A major challenge in bioprocess simulation is the lack of physical and chemical property databases for biochemicals. A Python-based algorithm was developed for estimating the nonrandom two-liquid (NRTL) model parameters of aqueous binary systems in a straightforward manner from simplified molecular-input line-entry specification (SMILES) strings of substances in a system.

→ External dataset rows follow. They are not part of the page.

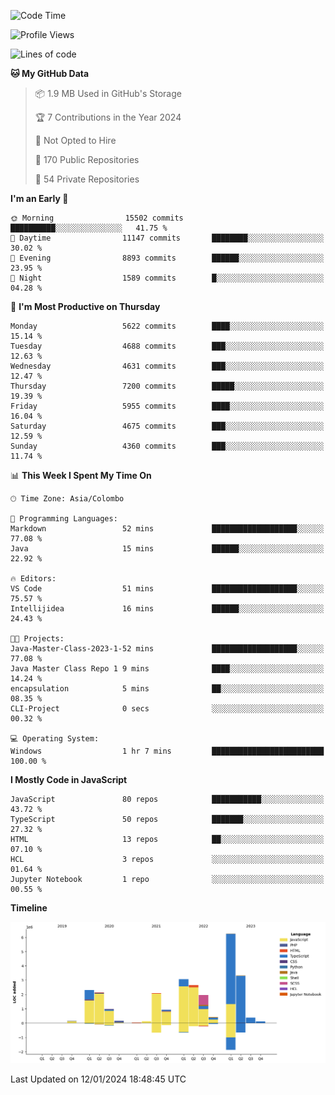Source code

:
<!--START_SECTION:waka-->
![Code Time](http://img.shields.io/badge/Code%20Time-1%2C461%20hrs%2028%20mins-blue)

![Profile Views](http://img.shields.io/badge/Profile%20Views-0-blue)

![Lines of code](https://img.shields.io/badge/From%20Hello%20World%20I%27ve%20Written-27.0%20million%20lines%20of%20code-blue)

**🐱 My GitHub Data** 

> 📦 1.9 MB Used in GitHub's Storage 
 > 
> 🏆 7 Contributions in the Year 2024
 > 
> 🚫 Not Opted to Hire
 > 
> 📜 170 Public Repositories 
 > 
> 🔑 54 Private Repositories 
 > 
**I'm an Early 🐤** 

```text
🌞 Morning                15502 commits       ██████████░░░░░░░░░░░░░░░   41.75 % 
🌆 Daytime                11147 commits       ████████░░░░░░░░░░░░░░░░░   30.02 % 
🌃 Evening                8893 commits        ██████░░░░░░░░░░░░░░░░░░░   23.95 % 
🌙 Night                  1589 commits        █░░░░░░░░░░░░░░░░░░░░░░░░   04.28 % 
```
📅 **I'm Most Productive on Thursday** 

```text
Monday                   5622 commits        ████░░░░░░░░░░░░░░░░░░░░░   15.14 % 
Tuesday                  4688 commits        ███░░░░░░░░░░░░░░░░░░░░░░   12.63 % 
Wednesday                4631 commits        ███░░░░░░░░░░░░░░░░░░░░░░   12.47 % 
Thursday                 7200 commits        █████░░░░░░░░░░░░░░░░░░░░   19.39 % 
Friday                   5955 commits        ████░░░░░░░░░░░░░░░░░░░░░   16.04 % 
Saturday                 4675 commits        ███░░░░░░░░░░░░░░░░░░░░░░   12.59 % 
Sunday                   4360 commits        ███░░░░░░░░░░░░░░░░░░░░░░   11.74 % 
```


📊 **This Week I Spent My Time On** 

```text
🕑︎ Time Zone: Asia/Colombo

💬 Programming Languages: 
Markdown                 52 mins             ███████████████████░░░░░░   77.08 % 
Java                     15 mins             ██████░░░░░░░░░░░░░░░░░░░   22.92 % 

🔥 Editors: 
VS Code                  51 mins             ███████████████████░░░░░░   75.57 % 
Intellijidea             16 mins             ██████░░░░░░░░░░░░░░░░░░░   24.43 % 

🐱‍💻 Projects: 
Java-Master-Class-2023-1-52 mins             ███████████████████░░░░░░   77.08 % 
Java Master Class Repo 1 9 mins              ████░░░░░░░░░░░░░░░░░░░░░   14.24 % 
encapsulation            5 mins              ██░░░░░░░░░░░░░░░░░░░░░░░   08.35 % 
CLI-Project              0 secs              ░░░░░░░░░░░░░░░░░░░░░░░░░   00.32 % 

💻 Operating System: 
Windows                  1 hr 7 mins         █████████████████████████   100.00 % 
```

**I Mostly Code in JavaScript** 

```text
JavaScript               80 repos            ███████████░░░░░░░░░░░░░░   43.72 % 
TypeScript               50 repos            ███████░░░░░░░░░░░░░░░░░░   27.32 % 
HTML                     13 repos            ██░░░░░░░░░░░░░░░░░░░░░░░   07.10 % 
HCL                      3 repos             ░░░░░░░░░░░░░░░░░░░░░░░░░   01.64 % 
Jupyter Notebook         1 repo              ░░░░░░░░░░░░░░░░░░░░░░░░░   00.55 % 
```



**Timeline**

![Lines of Code chart](https://raw.githubusercontent.com/ccweerasinghe1994/ccweerasinghe1994/master/assets/bar_graph.png)


 Last Updated on 12/01/2024 18:48:45 UTC
<!--END_SECTION:waka-->
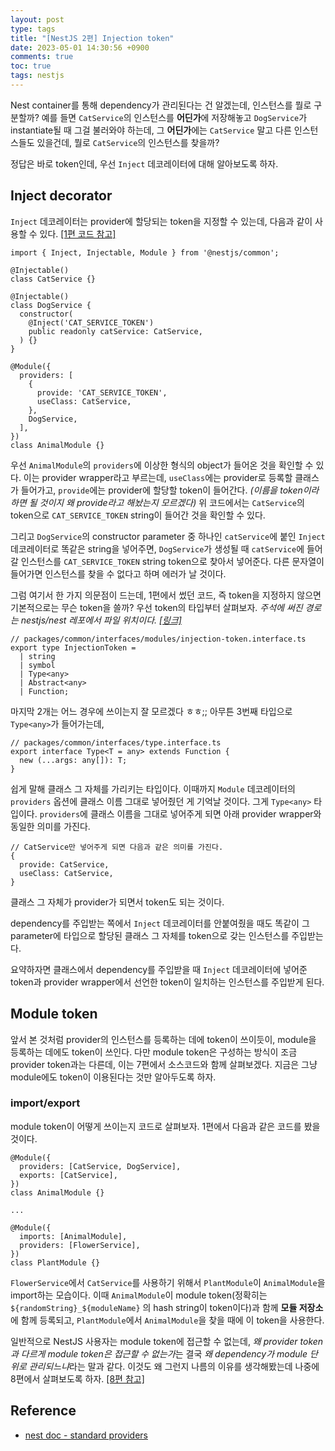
 ```yaml
---
layout: post
type: tags
title: "[NestJS 2편] Injection token"
date: 2023-05-01 14:30:56 +0900
comments: true
toc: true
tags: nestjs
---
```



Nest container를 통해 dependency가 관리된다는 건 알겠는데, 인스턴스를 뭘로 구분할까? 예를 들면 `CatService`의 인스턴스를 **어딘가**에 저장해놓고 `DogService`가 instantiate될 때 그걸 불러와야 하는데, 그 **어딘가**에는 `CatService` 말고 다른 인스턴스들도 있을건데, 뭘로 `CatService`의 인스턴스를 찾을까?

정답은 바로 token인데, 우선 `Inject` 데코레이터에 대해 알아보도록 하자.

## Inject decorator

`Inject` 데코레이터는 provider에 할당되는 token을 지정할 수 있는데, 다음과 같이 사용할 수 있다. [[1편 코드 참고]](/knowledge/2023/05/01/NestJS1-What-is-NestJS.html#dependency-injection-in-nestjs)

```tsx
import { Inject, Injectable, Module } from '@nestjs/common';

@Injectable()
class CatService {}

@Injectable()
class DogService {
  constructor(
    @Inject('CAT_SERVICE_TOKEN')
    public readonly catService: CatService,
  ) {}
}

@Module({
  providers: [
    {
      provide: 'CAT_SERVICE_TOKEN',
      useClass: CatService,
    }, 
    DogService,
  ],
})
class AnimalModule {}
```

우선 `AnimalModule`의 `providers`에 이상한 형식의 object가 들어온 것을 확인할 수 있다. 이는 provider wrapper라고 부르는데, `useClass`에는 provider로 등록할 클래스가 들어가고, `provide`에는 provider에 할당할 token이 들어간다. *(이름을 token이라 하면 될 것이지 왜 provide라고 해놨는지 모르겠다)* 위 코드에서는 `CatService`의 token으로  `CAT_SERVICE_TOKEN` string이 들어간 것을 확인할 수 있다.

그리고 `DogService`의 constructor parameter 중 하나인 `catService`에 붙인 `Inject` 데코레이터로 똑같은 string을 넣어주면, `DogService`가 생성될 때 `catService`에 들어갈 인스턴스를 `CAT_SERVICE_TOKEN` string token으로 찾아서 넣어준다. 다른 문자열이 들어가면 인스턴스를 찾을 수 없다고 하며 에러가 날 것이다.

그럼 여기서 한 가지 의문점이 드는데, 1편에서 썼던 코드, 즉 token을 지정하지 않으면 기본적으로는 무슨 token을 쓸까? 우선 token의 타입부터 살펴보자. *주석에 써진 경로는 nestjs/nest 레포에서 파일 위치이다. [[링크]](https://github.com/nestjs/nest)*

```tsx
// packages/common/interfaces/modules/injection-token.interface.ts
export type InjectionToken =
  | string
  | symbol
  | Type<any>
  | Abstract<any>
  | Function;
```

마지막 2개는 어느 경우에 쓰이는지 잘 모르겠다 ㅎㅎ;; 아무튼 3번째 타입으로 `Type<any>`가 들어가는데,

```tsx
// packages/common/interfaces/type.interface.ts
export interface Type<T = any> extends Function {
  new (...args: any[]): T;
}
```

쉽게 말해 클래스 그 자체를 가리키는 타입이다. 이때까지 `Module` 데코레이터의 `providers` 옵션에 클래스 이름 그대로 넣어줬던 게 기억날 것이다. 그게 `Type<any>` 타입이다. `providers`에 클래스 이름을 그대로 넣어주게 되면 아래 provider wrapper와 동일한 의미를 가진다.

```tsx
// CatService만 넣어주게 되면 다음과 같은 의미를 가진다.
{
  provide: CatService, 
  useClass: CatService,
}
```

클래스 그 자체가 provider가 되면서 token도 되는 것이다.

dependency를 주입받는 쪽에서 `Inject` 데코레이터를 안붙여줬을 때도 똑같이 그 parameter에 타입으로 할당된 클래스 그 자체를 token으로 갖는 인스턴스를 주입받는다.

요약하자면 클래스에서 dependency를 주입받을 때 `Inject` 데코레이터에 넣어준 token과 provider wrapper에서 선언한 token이 일치하는 인스턴스를 주입받게 된다.

## Module token

앞서 본 것처럼 provider의 인스턴스를 등록하는 데에 token이 쓰이듯이, module을 등록하는 데에도 token이 쓰인다. 다만 module token은 구성하는 방식이 조금 provider token과는 다른데, 이는 7편에서 소스코드와 함께 살펴보겠다. 지금은 그냥 module에도 token이 이용된다는 것만 알아두도록 하자.

### import/export

module token이 어떻게 쓰이는지 코드로 살펴보자. 1편에서 다음과 같은 코드를 봤을 것이다.

```tsx
@Module({
  providers: [CatService, DogService],
  exports: [CatService],
})
class AnimalModule {}

...

@Module({
  imports: [AnimalModule],
  providers: [FlowerService],
})
class PlantModule {}
```

`FlowerService`에서 `CatService`를 사용하기 위해서 `PlantModule`이 `AnimalModule`을 import하는 모습이다. 이때 `AnimalModule`이 module token(정확히는 `${randomString}_${moduleName}` 의 hash string이 token이다)과 함께 **모듈 저장소**에 함께 등록되고, `PlantModule`에서 `AnimalModule`을 찾을 때에 이 token을 사용한다.

일반적으로 NestJS 사용자는 module token에 접근할 수 없는데, *왜 provider token과 다르게 module token은 접근할 수 없는가*는 결국 *왜 dependency가 module 단위로 관리되느냐*라는 말과 같다. 이것도 왜 그런지 나름의 이유를 생각해봤는데 나중에 8편에서 살펴보도록 하자. [[8편 참고]](/insight/2023/05/01/NestJS8-How-NestJS-works.html#why-module-token-is-not-accessible)

## Reference

- [nest doc - standard providers](https://docs.nestjs.com/fundamentals/custom-providers#standard-providers)

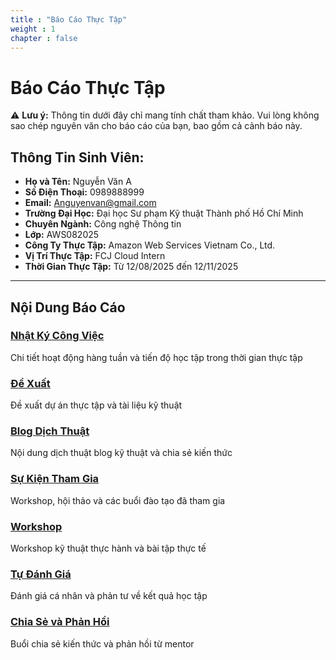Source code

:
 ```yaml
---
title : "Báo Cáo Thực Tập"
weight : 1 
chapter : false
---
```

# Báo Cáo Thực Tập

⚠️ **Lưu ý:** Thông tin dưới đây chỉ mang tính chất tham khảo. Vui lòng không sao chép nguyên văn cho báo cáo của bạn, bao gồm cả cảnh báo này.

## Thông Tin Sinh Viên:
- **Họ và Tên:** Nguyễn Văn A
- **Số Điện Thoại:** 0989888999
- **Email:** Anguyenvan@gmail.com
- **Trường Đại Học:** Đại học Sư phạm Kỹ thuật Thành phố Hồ Chí Minh
- **Chuyên Ngành:** Công nghệ Thông tin
- **Lớp:** AWS082025
- **Công Ty Thực Tập:** Amazon Web Services Vietnam Co., Ltd.
- **Vị Trí Thực Tập:** FCJ Cloud Intern
- **Thời Gian Thực Tập:** Từ 12/08/2025 đến 12/11/2025

---

## Nội Dung Báo Cáo

### [Nhật Ký Công Việc](WorkLog/)
Chi tiết hoạt động hàng tuần và tiến độ học tập trong thời gian thực tập

### [Đề Xuất](proposal/)
Đề xuất dự án thực tập và tài liệu kỹ thuật

### [Blog Dịch Thuật](translated-blogs/)
Nội dung dịch thuật blog kỹ thuật và chia sẻ kiến thức

### [Sự Kiện Tham Gia](events/)
Workshop, hội thảo và các buổi đào tạo đã tham gia

### [Workshop](workshop/)
Workshop kỹ thuật thực hành và bài tập thực tế

### [Tự Đánh Giá](self-evaluation/)
Đánh giá cá nhân và phản tư về kết quả học tập

### [Chia Sẻ và Phản Hồi](sharing-feedback/)
Buổi chia sẻ kiến thức và phản hồi từ mentor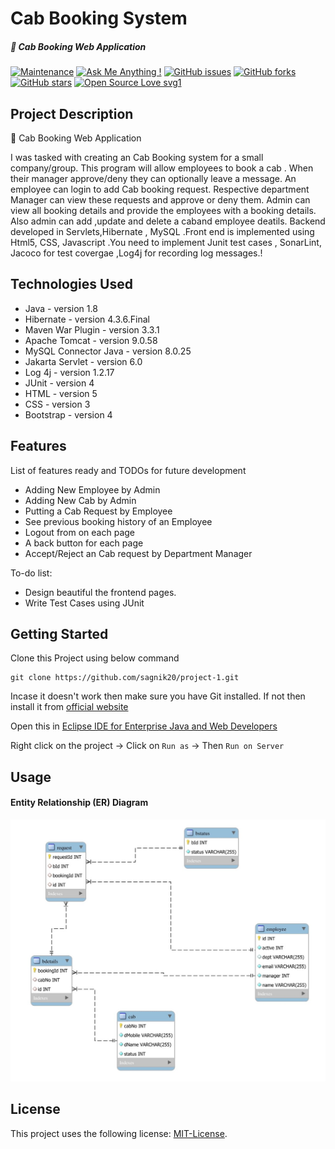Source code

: # Cab Booking System
##### 🚀 Cab Booking Web Application

[![Maintenance](https://img.shields.io/badge/Maintained%3F-yes-green.svg)](https://github.com/sagnik20/project-1/graphs/commit-activity) 
[![Ask Me Anything !](https://img.shields.io/badge/Ask%20me-anything-1abc9c.svg)](https://GitHub.com/sagnik20/ama) 
[![GitHub issues](https://img.shields.io/github/issues/sagnik20/project-1)](https://github.com/sagnik20/project-1/issues)
[![GitHub forks](https://img.shields.io/github/forks/sagnik20/project-1?style=social)](https://github.com/sagnik20/project-1/network) 
[![GitHub stars](https://img.shields.io/github/stars/sagnik20/project-1?style=social)](https://github.com/sagnik20/project-1/stargazers) 
[![Open Source Love svg1](https://badges.frapsoft.com/os/v1/open-source.svg?v=103)](https://github.com/ellerbrock/open-source-badges/)

## Project Description

🚀 Cab Booking Web Application

I was tasked with creating an Cab Booking system for a small company/group. This program will allow employees to book a cab . When their manager approve/deny they can optionally leave a message. An employee can login to add Cab booking request. Respective department Manager can view these requests and approve or deny them. Admin can view all booking details and provide the employees with a booking details. Also admin can add ,update and delete a caband employee deatils. Backend developed in Servlets,Hibernate , MySQL .Front end is implemented using Html5, CSS, Javascript .You need to implement Junit test cases , SonarLint, Jacoco for test covergae ,Log4j for recording log messages.!

## Technologies Used

* Java - version 1.8
* Hibernate - version 4.3.6.Final
* Maven War Plugin - version 3.3.1
* Apache Tomcat - version 9.0.58
* MySQL Connector Java - version 8.0.25
* Jakarta Servlet - version 6.0
* Log 4j - version 1.2.17
* JUnit - version 4
* HTML - version 5
* CSS - version 3
* Bootstrap - version 4


## Features

List of features ready and TODOs for future development
* Adding New Employee by Admin
* Adding New Cab by Admin
* Putting a Cab Request by Employee
* See previous booking history of an Employee
* Logout from on each page
* A back button for each page
* Accept/Reject an Cab request by Department Manager

To-do list:
* Design beautiful the frontend pages. 
* Write Test Cases using JUnit

## Getting Started
   
Clone this Project using below command

```
git clone https://github.com/sagnik20/project-1.git
```
Incase it doesn't work then make sure you have Git installed. If not then install it from [official website](https://git-scm.com/downloads)

Open this in [Eclipse IDE for Enterprise Java and Web Developers ](https://www.eclipse.org/downloads/packages/release/2021-12/r/eclipse-ide-enterprise-java-and-web-developers)

Right click on the project -> Click on `Run as` -> Then `Run on Server`

## Usage

#### Entity Relationship (ER) Diagram

![ER Diagram](https://github.com/sagnik20/project-1/blob/main/Images/Project1-ER-Diagram-1.jpg "Project 1 ER Diagram")

## License

This project uses the following license: [MIT-License](<https://github.com/sagnik20/project-1/blob/main/LICENSE>).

This algorithm conducts a series of procedures: (1) fragmentation of the molecules into functional groups from SMILES, (2) calculation of activity coefficients under predetermined temperature and mole fraction conditions by employing universal quasi-chemical functional group activity coefficient (UNIFAC) model, and (3) regression of NRTL model parameters by employing UNIFAC model simulation results in the differential evolution algorithm (DEA) and Nelder-Mead method (NMM). The algorithm was applied to aqueous, binary mixture systems composed of 37 common biochemical substances such as amino acids, organic acids, and sugars. The obtained NRTL parameters were compared with those from Aspen Plus, a commercial software, which has an equivalent function for estimating the NRTL parameters. The percentage mean absolute residuals of the activity coefficients obtained using DEA, NMM, and the parameter estimation tool in Aspen Plus were in the ranges of 0.05-16.69, 0.05-16.69, and 0.09-326.77%, respectively. This in-house algorithm will be helpful for obtaining more accurate NRTL parameters in a timely manner and will facilitate the simulation of biochemical processes for process optimization, energy consumption estimation, and life cycle assessment.
生物过程模拟中的一个主要挑战是缺乏生化物质的物理和化学性质数据库。开发了一种基于Python的算法,用于从系统中物质的简化分子输入线性条目规范(SMILES)字符串直接估算二元水体系的非随机双液体(NRTL)模型参数。该算法进行一系列步骤:(1)从SMILES中将分子拆分为官能团;(2)通过采用通用准化学官能团活度系数(UNIFAC)模型,在预定温度和摩尔分数条件下计算活度系数;(3)通过在差分进化算法(DEA)和Nelder-Mead方法(NMM)中采用UNIFAC模型模拟结果对NRTL模型参数进行回归。该算法应用于由37种常见生化物质(如氨基酸、有机酸和糖类)组成的二元水混合体系。将获得的NRTL参数与商业软件Aspen Plus的参数进行比较,Aspen Plus具有估算NRTL参数的等效功能。使用DEA、NMM和Aspen Plus中的参数估计工具获得的活度系数的平均绝对残差百分比分别在0.05 - 16.69%、0.05 - 16.69%和0.09 - 326.77%范围内。这种内部算法将有助于及时获得更准确的NRTL参数,并将促进生化过程的模拟,以进行过程优化、能耗估算和生命周期评估。